# [TASK PROMPT]
Please restate the records that follow word for word, omitting any images.

Top of RECORDED INFORMATION

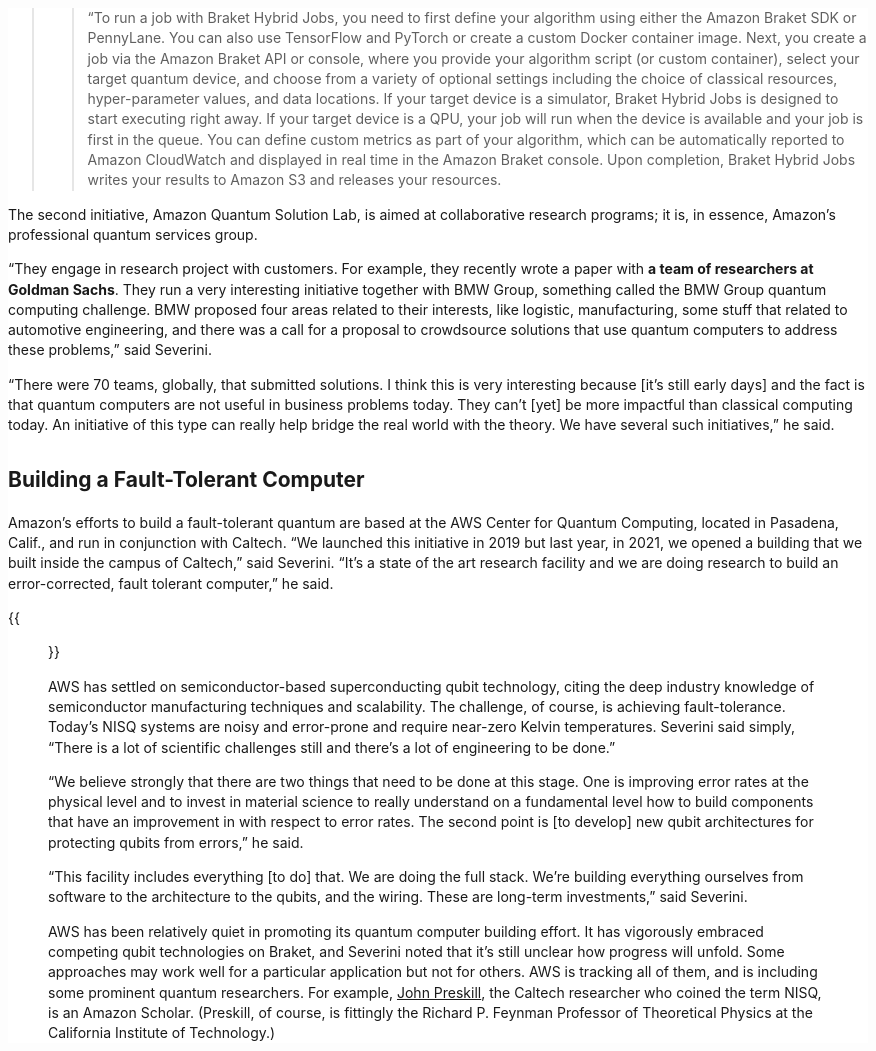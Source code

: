 >> “To run a job with Braket Hybrid Jobs, you need to first define your algorithm using either the Amazon Braket SDK or PennyLane. You can also use TensorFlow and PyTorch or create a custom Docker container image. Next, you create a job via the Amazon Braket API or console, where you provide your algorithm script (or custom container), select your target quantum device, and choose from a variety of optional settings including the choice of classical resources, hyper-parameter values, and data locations. If your target device is a simulator, Braket Hybrid Jobs is designed to start executing right away. If your target device is a QPU, your job will run when the device is available and your job is first in the queue. You can define custom metrics as part of your algorithm, which can be automatically reported to Amazon CloudWatch and displayed in real time in the Amazon Braket console. Upon completion, Braket Hybrid Jobs writes your results to Amazon S3 and releases your resources.

The second initiative, Amazon Quantum Solution Lab, is aimed at collaborative research programs; it is, in essence, Amazon’s professional quantum services group.

“They engage in research project with customers. For example, they recently wrote a paper with **a team of researchers at Goldman Sachs**. They run a very interesting initiative together with BMW Group, something called the BMW Group quantum computing challenge. BMW proposed four areas related to their interests, like logistic, manufacturing, some stuff that related to automotive engineering, and there was a call for a proposal to crowdsource solutions that use quantum computers to address these problems,” said Severini.

“There were 70 teams, globally, that submitted solutions. I think this is very interesting because [it’s still early days] and the fact is that quantum computers are not useful in business problems today. They can’t [yet] be more impactful than classical computing today. An initiative of this type can really help bridge the real world with the theory. We have several such initiatives,” he said.

## Building a Fault-Tolerant Computer ##

Amazon’s efforts to build a fault-tolerant quantum are based at the AWS Center for Quantum Computing, located in Pasadena, Calif., and run in conjunction with Caltech. “We launched this initiative in 2019 but last year, in 2021, we opened a building that we built inside the campus of Caltech,” said Severini. “It’s a state of the art research facility and we are doing research to build an error-corrected, fault tolerant computer,” he said.

{{<figure src="AWS-Center-for-Quantum-Computing.jpeg" caption="New AWS Center for Quantum Computing at Caltech">}}

AWS has settled on semiconductor-based superconducting qubit technology, citing the deep industry knowledge of semiconductor manufacturing techniques and scalability. The challenge, of course, is achieving fault-tolerance. Today’s NISQ systems are noisy and error-prone and require near-zero Kelvin temperatures. Severini said simply, “There is a lot of scientific challenges still and there’s a lot of engineering to be done.”

“We believe strongly that there are two things that need to be done at this stage. One is improving error rates at the physical level and to invest in material science to really understand on a fundamental level how to build components that have an improvement in with respect to error rates. The second point is [to develop] new qubit architectures for protecting qubits from errors,” he said.

“This facility includes everything [to do] that. We are doing the full stack. We’re building everything ourselves from software to the architecture to the qubits, and the wiring. These are long-term investments,” said Severini.

AWS has been relatively quiet in promoting its quantum computer building effort. It has vigorously embraced competing qubit technologies on Braket, and Severini noted that it’s still unclear how progress will unfold. Some approaches may work well for a particular application but not for others. AWS is tracking all of them, and is including some prominent quantum researchers. For example, [John Preskill](https://www.amazon.science/blog/amazon-scholar-john-preskill-on-the-aws-quantum-computing-effort), the Caltech researcher who coined the term NISQ, is an Amazon Scholar. (Preskill, of course, is fittingly the Richard P. Feynman Professor of Theoretical Physics at the California Institute of Technology.)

Bottom of RECORDED INFORMATION

# [RESPONSE TO THE EXERCISE]
Source code

: >> “To run a job with Braket Hybrid Jobs, you need to first define your algorithm using either the Amazon Braket SDK or PennyLane. You can also use TensorFlow and PyTorch or create a custom Docker container image. Next, you create a job via the Amazon Braket API or console, where you provide your algorithm script (or custom container), select your target quantum device, and choose from a variety of optional settings including the choice of classical resources, hyper-parameter values, and data locations. If your target device is a simulator, Braket Hybrid Jobs is designed to start executing right away. If your target device is a QPU, your job will run when the device is available and your job is first in the queue. You can define custom metrics as part of your algorithm, which can be automatically reported to Amazon CloudWatch and displayed in real time in the Amazon Braket console. Upon completion, Braket Hybrid Jobs writes your results to Amazon S3 and releases your resources.

The second initiative, Amazon Quantum Solution Lab, is aimed at collaborative research programs; it is, in essence, Amazon’s professional quantum services group.

“They engage in research project with customers. For example, they recently wrote a paper with **a team of researchers at Goldman Sachs**. They run a very interesting initiative together with BMW Group, something called the BMW Group quantum computing challenge. BMW proposed four areas related to their interests, like logistic, manufacturing, some stuff that related to automotive engineering, and there was a call for a proposal to crowdsource solutions that use quantum computers to address these problems,” said Severini.

“There were 70 teams, globally, that submitted solutions. I think this is very interesting because [it’s still early days] and the fact is that quantum computers are not useful in business problems today. They can’t [yet] be more impactful than classical computing today. An initiative of this type can really help bridge the real world with the theory. We have several such initiatives,” he said.

## Building a Fault-Tolerant Computer ##

Amazon’s efforts to build a fault-tolerant quantum are based at the AWS Center for Quantum Computing, located in Pasadena, Calif., and run in conjunction with Caltech. “We launched this initiative in 2019 but last year, in 2021, we opened a building that we built inside the campus of Caltech,” said Severini. “It’s a state of the art research facility and we are doing research to build an error-corrected, fault tolerant computer,” he said.

{{<figure src="AWS-Center-for-Quantum-Computing.jpeg" caption="New AWS Center for Quantum Computing at Caltech">}}

AWS has settled on semiconductor-based superconducting qubit technology, citing the deep industry knowledge of semiconductor manufacturing techniques and scalability. The challenge, of course, is achieving fault-tolerance. Today’s NISQ systems are noisy and error-prone and require near-zero Kelvin temperatures. Severini said simply, “There is a lot of scientific challenges still and there’s a lot of engineering to be done.”

“We believe strongly that there are two things that need to be done at this stage. One is improving error rates at the physical level and to invest in material science to really understand on a fundamental level how to build components that have an improvement in with respect to error rates. The second point is [to develop] new qubit architectures for protecting qubits from errors,” he said.

“This facility includes everything [to do] that. We are doing the full stack. We’re building everything ourselves from software to the architecture to the qubits, and the wiring. These are long-term investments,” said Severini.

AWS has been relatively quiet in promoting its quantum computer building effort. It has vigorously embraced competing qubit technologies on Braket, and Severini noted that it’s still unclear how progress will unfold. Some approaches may work well for a particular application but not for others. AWS is tracking all of them, and is including some prominent quantum researchers. For example, [John Preskill](https://www.amazon.science/blog/amazon-scholar-john-preskill-on-the-aws-quantum-computing-effort), the Caltech researcher who coined the term NISQ, is an Amazon Scholar. (Preskill, of course, is fittingly the Richard P. Feynman Professor of Theoretical Physics at the California Institute of Technology.)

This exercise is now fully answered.